Colonel Shoup called the phone company and asked for a new number for his office.

Meanwhile, the phone at CONAD was “ringing off the hook” and Colonel Shoup told his staff they were to answer the calls as Santa Claus.

In the story told by Terri, on 24 December that year her parents arrived at the base to deliver cookies to those on duty, and found the military establishment unusually festive.

A picture of a sleigh had been drawn by a map writer on plexiglass – which was used to mark where unidentified flying objects were located.

“Next thing they knew, dad was calling the radio station. ‘This is Colonel Shoup, the commander of the Combat Alert Center in Colorado Springs. And we have an unidentified flying object. Why, it looks like a sleigh’,” says Terri.
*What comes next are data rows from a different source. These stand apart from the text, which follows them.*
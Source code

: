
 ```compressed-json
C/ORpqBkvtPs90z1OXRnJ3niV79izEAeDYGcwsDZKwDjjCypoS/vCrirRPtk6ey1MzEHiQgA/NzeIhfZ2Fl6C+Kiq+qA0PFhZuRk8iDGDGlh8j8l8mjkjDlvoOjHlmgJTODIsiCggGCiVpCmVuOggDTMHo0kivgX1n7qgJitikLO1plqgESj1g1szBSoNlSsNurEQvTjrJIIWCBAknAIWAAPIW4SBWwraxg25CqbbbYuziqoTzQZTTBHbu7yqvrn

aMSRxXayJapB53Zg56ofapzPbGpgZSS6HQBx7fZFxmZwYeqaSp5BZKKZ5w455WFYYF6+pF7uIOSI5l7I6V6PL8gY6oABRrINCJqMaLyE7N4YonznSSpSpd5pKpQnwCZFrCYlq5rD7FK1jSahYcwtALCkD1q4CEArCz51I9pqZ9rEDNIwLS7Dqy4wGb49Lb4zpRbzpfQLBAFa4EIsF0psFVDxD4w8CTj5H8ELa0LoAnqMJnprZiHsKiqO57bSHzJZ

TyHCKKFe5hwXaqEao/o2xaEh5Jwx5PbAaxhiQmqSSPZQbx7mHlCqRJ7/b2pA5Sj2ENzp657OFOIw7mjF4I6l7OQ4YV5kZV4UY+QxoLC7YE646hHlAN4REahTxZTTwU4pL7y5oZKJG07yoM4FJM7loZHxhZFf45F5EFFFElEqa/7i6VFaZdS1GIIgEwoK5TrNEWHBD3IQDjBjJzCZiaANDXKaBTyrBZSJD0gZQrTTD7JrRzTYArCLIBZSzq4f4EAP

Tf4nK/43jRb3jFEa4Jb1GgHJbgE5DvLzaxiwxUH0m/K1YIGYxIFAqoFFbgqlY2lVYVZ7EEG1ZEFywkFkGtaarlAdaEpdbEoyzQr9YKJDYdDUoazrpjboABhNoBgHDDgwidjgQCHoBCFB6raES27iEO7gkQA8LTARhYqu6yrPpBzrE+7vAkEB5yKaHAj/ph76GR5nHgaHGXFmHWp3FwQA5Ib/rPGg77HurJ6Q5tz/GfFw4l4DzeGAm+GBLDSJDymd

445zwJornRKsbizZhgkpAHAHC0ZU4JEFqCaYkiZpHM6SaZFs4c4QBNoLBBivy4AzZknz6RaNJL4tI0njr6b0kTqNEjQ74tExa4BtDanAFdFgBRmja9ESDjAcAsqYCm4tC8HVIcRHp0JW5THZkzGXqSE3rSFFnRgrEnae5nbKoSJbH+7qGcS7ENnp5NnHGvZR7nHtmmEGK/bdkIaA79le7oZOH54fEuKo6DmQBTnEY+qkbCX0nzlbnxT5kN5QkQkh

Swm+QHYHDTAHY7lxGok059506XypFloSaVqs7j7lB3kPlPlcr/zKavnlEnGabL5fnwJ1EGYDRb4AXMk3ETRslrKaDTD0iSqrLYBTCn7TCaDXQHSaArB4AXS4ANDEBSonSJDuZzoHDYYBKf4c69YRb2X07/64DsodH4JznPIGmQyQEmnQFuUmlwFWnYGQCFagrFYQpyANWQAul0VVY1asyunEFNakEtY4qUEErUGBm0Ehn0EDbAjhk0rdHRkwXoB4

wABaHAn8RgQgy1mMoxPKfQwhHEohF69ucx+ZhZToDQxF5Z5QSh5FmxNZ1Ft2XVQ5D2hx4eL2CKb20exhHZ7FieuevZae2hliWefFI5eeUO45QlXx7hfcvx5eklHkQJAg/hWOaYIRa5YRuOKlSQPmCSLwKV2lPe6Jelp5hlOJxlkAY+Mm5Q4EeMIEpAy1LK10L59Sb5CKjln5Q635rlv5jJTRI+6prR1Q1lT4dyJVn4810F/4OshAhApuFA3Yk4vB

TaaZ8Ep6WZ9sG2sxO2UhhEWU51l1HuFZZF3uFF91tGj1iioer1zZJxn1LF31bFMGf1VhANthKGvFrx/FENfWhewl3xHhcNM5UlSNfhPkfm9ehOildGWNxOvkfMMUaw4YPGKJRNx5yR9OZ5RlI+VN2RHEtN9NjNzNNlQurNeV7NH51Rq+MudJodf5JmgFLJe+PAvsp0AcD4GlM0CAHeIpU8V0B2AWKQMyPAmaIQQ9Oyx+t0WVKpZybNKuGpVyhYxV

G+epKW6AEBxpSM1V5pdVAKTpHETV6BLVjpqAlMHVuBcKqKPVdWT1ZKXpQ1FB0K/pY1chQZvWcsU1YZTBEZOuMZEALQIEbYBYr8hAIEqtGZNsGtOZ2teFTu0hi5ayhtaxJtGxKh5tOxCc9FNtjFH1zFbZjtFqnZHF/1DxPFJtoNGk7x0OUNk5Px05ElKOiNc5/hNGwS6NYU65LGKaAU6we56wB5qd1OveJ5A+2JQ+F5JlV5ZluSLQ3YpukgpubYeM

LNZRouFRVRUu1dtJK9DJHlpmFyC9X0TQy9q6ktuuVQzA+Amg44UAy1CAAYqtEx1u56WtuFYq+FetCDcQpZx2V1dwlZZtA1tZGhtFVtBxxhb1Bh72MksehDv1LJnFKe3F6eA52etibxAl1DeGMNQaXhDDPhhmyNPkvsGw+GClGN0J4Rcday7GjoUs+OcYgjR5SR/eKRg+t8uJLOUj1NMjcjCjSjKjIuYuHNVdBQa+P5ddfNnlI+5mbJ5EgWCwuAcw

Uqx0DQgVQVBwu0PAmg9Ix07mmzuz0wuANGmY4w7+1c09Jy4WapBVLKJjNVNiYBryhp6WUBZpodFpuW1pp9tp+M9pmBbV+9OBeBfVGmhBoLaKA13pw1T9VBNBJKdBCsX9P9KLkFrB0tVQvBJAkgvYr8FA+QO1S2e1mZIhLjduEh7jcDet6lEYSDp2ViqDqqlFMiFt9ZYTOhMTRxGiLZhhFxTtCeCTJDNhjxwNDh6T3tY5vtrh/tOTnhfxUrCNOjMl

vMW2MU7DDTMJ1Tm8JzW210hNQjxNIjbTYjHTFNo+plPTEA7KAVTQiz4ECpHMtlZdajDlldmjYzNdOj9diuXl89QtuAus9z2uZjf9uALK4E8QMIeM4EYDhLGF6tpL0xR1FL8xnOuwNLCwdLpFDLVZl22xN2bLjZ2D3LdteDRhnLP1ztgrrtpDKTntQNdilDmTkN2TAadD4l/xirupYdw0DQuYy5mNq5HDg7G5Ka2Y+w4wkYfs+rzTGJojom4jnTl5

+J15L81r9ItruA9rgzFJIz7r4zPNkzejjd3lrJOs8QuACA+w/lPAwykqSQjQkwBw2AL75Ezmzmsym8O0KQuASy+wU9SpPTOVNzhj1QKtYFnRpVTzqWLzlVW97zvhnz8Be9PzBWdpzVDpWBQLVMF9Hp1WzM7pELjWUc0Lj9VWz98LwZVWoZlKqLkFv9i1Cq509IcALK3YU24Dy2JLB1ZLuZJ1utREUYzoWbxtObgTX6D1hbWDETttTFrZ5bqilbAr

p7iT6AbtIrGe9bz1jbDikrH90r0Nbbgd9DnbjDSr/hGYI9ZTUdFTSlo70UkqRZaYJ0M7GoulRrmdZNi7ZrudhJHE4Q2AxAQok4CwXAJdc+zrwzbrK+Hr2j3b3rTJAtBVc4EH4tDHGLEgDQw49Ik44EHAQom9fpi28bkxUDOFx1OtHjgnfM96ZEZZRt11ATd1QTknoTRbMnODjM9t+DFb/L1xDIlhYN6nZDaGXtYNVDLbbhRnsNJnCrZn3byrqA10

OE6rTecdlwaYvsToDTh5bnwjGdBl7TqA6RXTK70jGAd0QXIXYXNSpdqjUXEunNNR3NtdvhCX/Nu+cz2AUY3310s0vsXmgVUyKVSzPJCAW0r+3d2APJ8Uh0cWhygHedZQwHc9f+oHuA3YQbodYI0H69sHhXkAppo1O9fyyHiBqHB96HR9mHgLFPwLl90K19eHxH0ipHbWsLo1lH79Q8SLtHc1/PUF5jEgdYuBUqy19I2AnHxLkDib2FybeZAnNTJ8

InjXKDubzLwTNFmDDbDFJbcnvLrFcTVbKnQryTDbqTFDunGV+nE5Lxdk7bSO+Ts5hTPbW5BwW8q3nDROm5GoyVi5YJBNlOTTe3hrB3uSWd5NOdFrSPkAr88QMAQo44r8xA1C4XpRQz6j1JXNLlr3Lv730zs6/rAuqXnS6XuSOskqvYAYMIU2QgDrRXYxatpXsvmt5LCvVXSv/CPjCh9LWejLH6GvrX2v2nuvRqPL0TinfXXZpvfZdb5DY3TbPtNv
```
Terri, who lives in Castle Rock, Colorado, was six years old when her father became the “Santa Colonel”. She says the NORAD Santa Tracker, which reaches millions of children around the world every year, is his “legacy”.

NORAD’s tracking of Santa is a military operation in itself beginning on 1 December.

Brigadier General Jocelyn Schermerhorn, a senior US military officer in Canada, tells Sky News how the day unfolds on Christmas Eve.

“We have about a thousand people come together to set up the operations centre that is used to track Santa and that allows anyone to call in to check on his whereabouts”.

Pic: Charles Marsh
Image:
Pic: Charles Marsh

Volunteers are responsible for answering calls from tens of thousands of children around the world. In 2022, 78,000 calls were answered at Peterson Space Force Base.

For 10 years Terri was one of these volunteers. “I always wore a t-shirt that had a picture of my dad. It says: ‘My dad’s the Santa Colonel’.”

What’s next for the Santa Tracker? Terri says her father’s festive story is so famous she’s “had several requests to make a movie out of it”.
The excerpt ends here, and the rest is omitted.